72 HORNY MELANIE (horned melon) 0/5 kiwis size: questionably girthy. avg. girth: 10 in length: 5 in insertable length: 5 in I don’t know what I expected from Horny Melanie. For the adventurous minded, by all means try this prodding object that is impossible to stick up into your fleshy crevices that clearly do not want this object. As for pleasure, there is none. None. I am not joking. Unless you enjoy an odd sort of masochism that involves long term rectal bleeding, it is a pain in the ass (pun somewhat intended). Beware.

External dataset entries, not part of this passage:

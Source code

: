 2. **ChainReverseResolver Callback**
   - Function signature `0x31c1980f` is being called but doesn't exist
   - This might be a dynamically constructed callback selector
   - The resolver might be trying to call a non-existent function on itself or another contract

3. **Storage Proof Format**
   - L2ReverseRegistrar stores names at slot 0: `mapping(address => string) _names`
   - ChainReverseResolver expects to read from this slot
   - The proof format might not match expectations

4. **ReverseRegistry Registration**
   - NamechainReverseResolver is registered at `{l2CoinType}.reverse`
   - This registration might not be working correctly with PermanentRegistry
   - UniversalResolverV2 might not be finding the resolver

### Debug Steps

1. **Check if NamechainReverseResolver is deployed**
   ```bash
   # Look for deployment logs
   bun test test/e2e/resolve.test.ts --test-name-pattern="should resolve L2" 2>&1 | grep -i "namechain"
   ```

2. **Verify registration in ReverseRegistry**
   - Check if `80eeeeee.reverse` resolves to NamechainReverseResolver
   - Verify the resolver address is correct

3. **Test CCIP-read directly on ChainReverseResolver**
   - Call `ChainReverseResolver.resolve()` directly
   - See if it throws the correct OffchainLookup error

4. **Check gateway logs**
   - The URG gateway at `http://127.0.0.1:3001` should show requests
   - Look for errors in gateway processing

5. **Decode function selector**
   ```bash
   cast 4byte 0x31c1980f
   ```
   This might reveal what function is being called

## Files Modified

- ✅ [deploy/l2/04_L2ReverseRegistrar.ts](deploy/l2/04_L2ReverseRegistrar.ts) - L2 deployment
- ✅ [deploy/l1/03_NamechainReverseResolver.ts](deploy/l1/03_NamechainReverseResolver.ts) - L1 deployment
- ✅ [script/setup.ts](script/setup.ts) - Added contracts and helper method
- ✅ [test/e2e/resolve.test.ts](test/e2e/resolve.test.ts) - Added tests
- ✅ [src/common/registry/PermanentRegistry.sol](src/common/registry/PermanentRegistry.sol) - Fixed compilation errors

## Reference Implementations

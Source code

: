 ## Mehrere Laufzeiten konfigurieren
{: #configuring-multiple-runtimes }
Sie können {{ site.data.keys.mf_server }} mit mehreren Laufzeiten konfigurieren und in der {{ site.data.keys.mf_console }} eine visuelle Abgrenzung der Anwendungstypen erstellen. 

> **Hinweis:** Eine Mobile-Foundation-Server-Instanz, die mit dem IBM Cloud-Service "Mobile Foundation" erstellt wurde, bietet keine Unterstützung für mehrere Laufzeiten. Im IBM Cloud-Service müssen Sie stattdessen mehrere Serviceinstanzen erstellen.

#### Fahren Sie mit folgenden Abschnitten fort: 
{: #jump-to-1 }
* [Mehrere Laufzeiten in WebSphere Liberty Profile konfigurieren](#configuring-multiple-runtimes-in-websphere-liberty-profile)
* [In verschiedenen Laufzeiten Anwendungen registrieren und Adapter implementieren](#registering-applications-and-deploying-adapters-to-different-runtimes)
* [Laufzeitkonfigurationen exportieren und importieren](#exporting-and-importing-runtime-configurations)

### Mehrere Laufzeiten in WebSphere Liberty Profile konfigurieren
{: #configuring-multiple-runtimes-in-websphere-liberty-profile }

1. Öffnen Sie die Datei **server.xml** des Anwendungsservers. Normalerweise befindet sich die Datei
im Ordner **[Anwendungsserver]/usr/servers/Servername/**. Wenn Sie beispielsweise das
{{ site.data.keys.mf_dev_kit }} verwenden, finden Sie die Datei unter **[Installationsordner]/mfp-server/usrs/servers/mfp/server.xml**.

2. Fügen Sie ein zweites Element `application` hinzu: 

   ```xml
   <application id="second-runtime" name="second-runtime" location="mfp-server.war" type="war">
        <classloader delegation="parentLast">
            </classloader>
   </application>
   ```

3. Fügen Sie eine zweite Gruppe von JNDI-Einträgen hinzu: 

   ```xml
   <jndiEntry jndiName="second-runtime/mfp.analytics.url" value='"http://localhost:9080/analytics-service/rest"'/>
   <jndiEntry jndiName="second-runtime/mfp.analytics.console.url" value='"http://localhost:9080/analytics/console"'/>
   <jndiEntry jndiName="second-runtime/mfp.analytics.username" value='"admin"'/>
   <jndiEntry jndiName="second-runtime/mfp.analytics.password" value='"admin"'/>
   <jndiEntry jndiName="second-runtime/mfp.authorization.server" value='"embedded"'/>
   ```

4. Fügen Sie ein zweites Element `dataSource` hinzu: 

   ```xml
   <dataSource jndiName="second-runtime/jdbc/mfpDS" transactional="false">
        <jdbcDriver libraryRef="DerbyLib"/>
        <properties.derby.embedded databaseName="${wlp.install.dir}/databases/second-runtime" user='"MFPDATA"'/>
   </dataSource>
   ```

73 BIG CHUY (butternut squash) 2/5 kiwis size: extra-extra large. avg. girth: 9 in length: 12 in insertable length: 8 in Big Chuy is sure a large fellow. I would say that he is a bit too girthy, but at this point, you have already committed to his size so… Regardless, you need a lot of lube for it to even enter whatever crevice you have decided to decimate - and don’t tell me that I did not warn you because I sure did. YOU NEED LUBE. This is not a joke. Please do yourself a favor and warm up with smaller sizes before you jump to him! He is a challenge, but I cannot necessarily say that he’s worth the challenge. But I mean, you can at least say that you conquered something in your life. If you can conquer this, you can do Doc Johnson’s The Great American Challenge. I believe in you.




76 SIT-UR-ASS DOWN (orange, a citrus) 1/5 kiwis size: girthy. avg. girth: 8.25 in length: 3 in insertable length: 3 in I would not recommend inserting this in a body. It lacks a flared base, which is very important for any sort of sex toy! That being said, it does have a nice feel, as it fits perfectly in your palm. Definitely had a lot of difficulty getting it in - you need a lot of lube, patience, and self-hate. It does not feel very good. And it’s dangerous to the point that you might have to get it surgically removed. Please don’t sit your ass down.


77 SWEETIE (sweet potato) 5/5 kiwis size: perfect, though larger than normal avg. girth: 6.5 in length: 10.25 in insertable length: 6.5 in Out of the entire selection, Sweetie’s my favorite. Sweetie has a larger than average girth but it is such an achievable widening of your body. With this, you really have a girth that you have to warm up to, but is something that is so pleasurable in the end. It is able to hit the right places, and the handheld quality of this specific Sweetie makes it perfectly controllable. Paired with a vibrator, you can reach full body orgasms that you really have not been able to imagine in centuries. Of course, this is for my own crevices, and they are not yours. I just hope that you can have your own informed decisions when deciding your toys. Good luck out there!